General Inpatient Care
General inpatient care is the other crisis-level option, but instead of bringing intensive care to the home, the patient moves to an inpatient setting: a hospital, a skilled nursing facility, or a dedicated hospice inpatient unit. This level is appropriate when pain or symptom management requires interventions that simply can’t be delivered at home, no matter how many nursing hours are provided.
The clinical bar is specific. The symptoms must be severe enough that they cannot be managed in any other setting. This might mean intractable pain that needs around-the-clock monitoring and rapid medication adjustments, or respiratory distress that requires equipment and observation beyond what’s feasible in a bedroom. General inpatient care is not intended for long stays. Once symptoms are stabilized, the patient typically transitions back home to routine care.
What Triggers a Move to Inpatient Care
Research on hospice transitions identifies three main patterns that lead to an inpatient transfer. The first is worsening symptoms that don’t respond to adjustments made during home visits, especially escalating pain, increasing confusion, or repeated falls. The second is safety concerns: families struggling to physically move or transfer a patient, no clear emergency exit from the home, or problems with medication administration, particularly when the patient lives alone. The third, and often most complicated, is a mismatch between what caregivers report and what the hospice team observes during visits, such as missed medications or declining hygiene despite reassurances that everything is fine.

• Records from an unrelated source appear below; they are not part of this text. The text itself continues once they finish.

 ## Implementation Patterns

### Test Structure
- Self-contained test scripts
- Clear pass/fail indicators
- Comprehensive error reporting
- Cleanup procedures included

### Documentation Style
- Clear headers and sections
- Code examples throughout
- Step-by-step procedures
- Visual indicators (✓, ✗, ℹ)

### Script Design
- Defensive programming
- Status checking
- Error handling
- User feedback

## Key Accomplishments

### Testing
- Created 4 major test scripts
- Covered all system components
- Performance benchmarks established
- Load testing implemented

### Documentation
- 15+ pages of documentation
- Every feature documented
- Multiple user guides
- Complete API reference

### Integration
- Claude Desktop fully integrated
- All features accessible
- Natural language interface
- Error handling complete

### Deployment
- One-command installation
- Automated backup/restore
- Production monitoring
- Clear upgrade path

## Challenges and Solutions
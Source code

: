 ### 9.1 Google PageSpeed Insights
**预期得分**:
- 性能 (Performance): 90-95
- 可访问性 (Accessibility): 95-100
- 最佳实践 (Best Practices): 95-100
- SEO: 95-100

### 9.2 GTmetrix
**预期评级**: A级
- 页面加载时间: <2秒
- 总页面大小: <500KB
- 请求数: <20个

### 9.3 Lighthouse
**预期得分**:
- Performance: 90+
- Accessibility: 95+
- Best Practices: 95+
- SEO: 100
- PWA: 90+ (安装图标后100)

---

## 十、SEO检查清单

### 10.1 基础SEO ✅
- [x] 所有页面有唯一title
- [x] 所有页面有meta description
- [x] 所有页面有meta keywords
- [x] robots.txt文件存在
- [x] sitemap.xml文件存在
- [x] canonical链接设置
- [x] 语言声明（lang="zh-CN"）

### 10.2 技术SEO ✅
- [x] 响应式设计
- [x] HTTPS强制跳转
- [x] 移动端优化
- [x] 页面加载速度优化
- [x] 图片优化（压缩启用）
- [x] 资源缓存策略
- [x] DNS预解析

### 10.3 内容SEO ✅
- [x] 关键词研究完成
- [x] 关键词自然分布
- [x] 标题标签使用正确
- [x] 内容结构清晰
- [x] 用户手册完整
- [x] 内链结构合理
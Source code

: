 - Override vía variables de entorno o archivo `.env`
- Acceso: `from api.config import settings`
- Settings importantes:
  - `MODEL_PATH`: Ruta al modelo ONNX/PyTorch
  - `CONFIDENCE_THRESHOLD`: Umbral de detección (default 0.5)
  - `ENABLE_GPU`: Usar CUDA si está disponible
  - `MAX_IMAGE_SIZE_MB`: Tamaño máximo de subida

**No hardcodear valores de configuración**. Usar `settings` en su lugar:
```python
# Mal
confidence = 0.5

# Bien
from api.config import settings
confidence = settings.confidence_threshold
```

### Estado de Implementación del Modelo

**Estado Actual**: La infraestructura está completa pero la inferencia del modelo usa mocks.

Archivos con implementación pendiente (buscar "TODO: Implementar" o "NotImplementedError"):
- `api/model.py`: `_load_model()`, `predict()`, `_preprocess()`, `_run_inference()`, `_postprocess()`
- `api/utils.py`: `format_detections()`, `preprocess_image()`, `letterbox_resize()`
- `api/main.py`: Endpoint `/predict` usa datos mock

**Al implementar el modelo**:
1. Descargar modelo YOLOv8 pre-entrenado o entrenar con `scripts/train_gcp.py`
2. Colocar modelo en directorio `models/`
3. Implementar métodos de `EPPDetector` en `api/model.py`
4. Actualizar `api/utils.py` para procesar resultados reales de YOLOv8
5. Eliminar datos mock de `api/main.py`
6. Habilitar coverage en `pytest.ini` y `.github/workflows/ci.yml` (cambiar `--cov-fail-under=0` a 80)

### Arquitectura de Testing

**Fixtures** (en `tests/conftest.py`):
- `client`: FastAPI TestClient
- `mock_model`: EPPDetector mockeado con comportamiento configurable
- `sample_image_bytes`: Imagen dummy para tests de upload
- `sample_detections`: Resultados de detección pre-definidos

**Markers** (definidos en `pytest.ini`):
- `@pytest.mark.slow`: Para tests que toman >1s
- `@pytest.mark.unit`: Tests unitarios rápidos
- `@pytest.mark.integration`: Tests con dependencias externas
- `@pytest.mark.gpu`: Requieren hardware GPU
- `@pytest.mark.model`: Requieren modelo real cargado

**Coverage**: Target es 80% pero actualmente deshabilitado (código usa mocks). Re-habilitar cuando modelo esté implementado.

Hospice teams evaluate these triggers at every home visit. When the issues can’t be resolved at home through extra visits, equipment changes, or community resources, and the patient meets inpatient eligibility criteria, the transfer happens.
Inpatient Respite Care
Respite care is unique among the four levels because it exists entirely for the caregiver’s benefit, not because of a change in the patient’s condition. Caring for a dying loved one at home is physically and emotionally exhausting. Respite care allows the patient to temporarily stay in a nursing home, hospice inpatient facility, or hospital for up to 5 consecutive days so the primary caregiver can rest, handle personal obligations, or simply recover from the toll of constant caregiving.
There’s no clinical crisis required. The patient’s symptoms may be perfectly stable. The “trigger” is caregiver fatigue or need. After the 5-day window, the patient returns home and care reverts to routine home care. Families can use respite care more than once, though each episode is capped at 5 consecutive days.
How Patients Move Between Levels
A common misconception is that these four levels represent a progression, like stages of a disease that move in one direction. In reality, patients can shift back and forth as their condition fluctuates. Someone on routine home care for weeks might need a few days of general inpatient care when pain becomes unmanageable, return home once it’s controlled, and later use continuous home care during another crisis episode. A respite stay can happen at any point along the way.
The hospice team reassesses the appropriate level of care continuously. Every visit includes an evaluation of symptoms, safety, and the caregiver’s capacity. Families don’t need to formally request a level change, though they absolutely can raise concerns. If you’re caring for someone on routine home care and their pain suddenly worsens overnight, calling the hospice line can set the process in motion for continuous home care or an inpatient transfer, sometimes within hours.
All four levels are covered under the Medicare hospice benefit at no additional cost to the patient beyond small copays for medications and respite stays. Every Medicare-certified hospice is required to provide all four, so if a hospice tells you a certain level isn’t available, that’s a red flag worth investigating.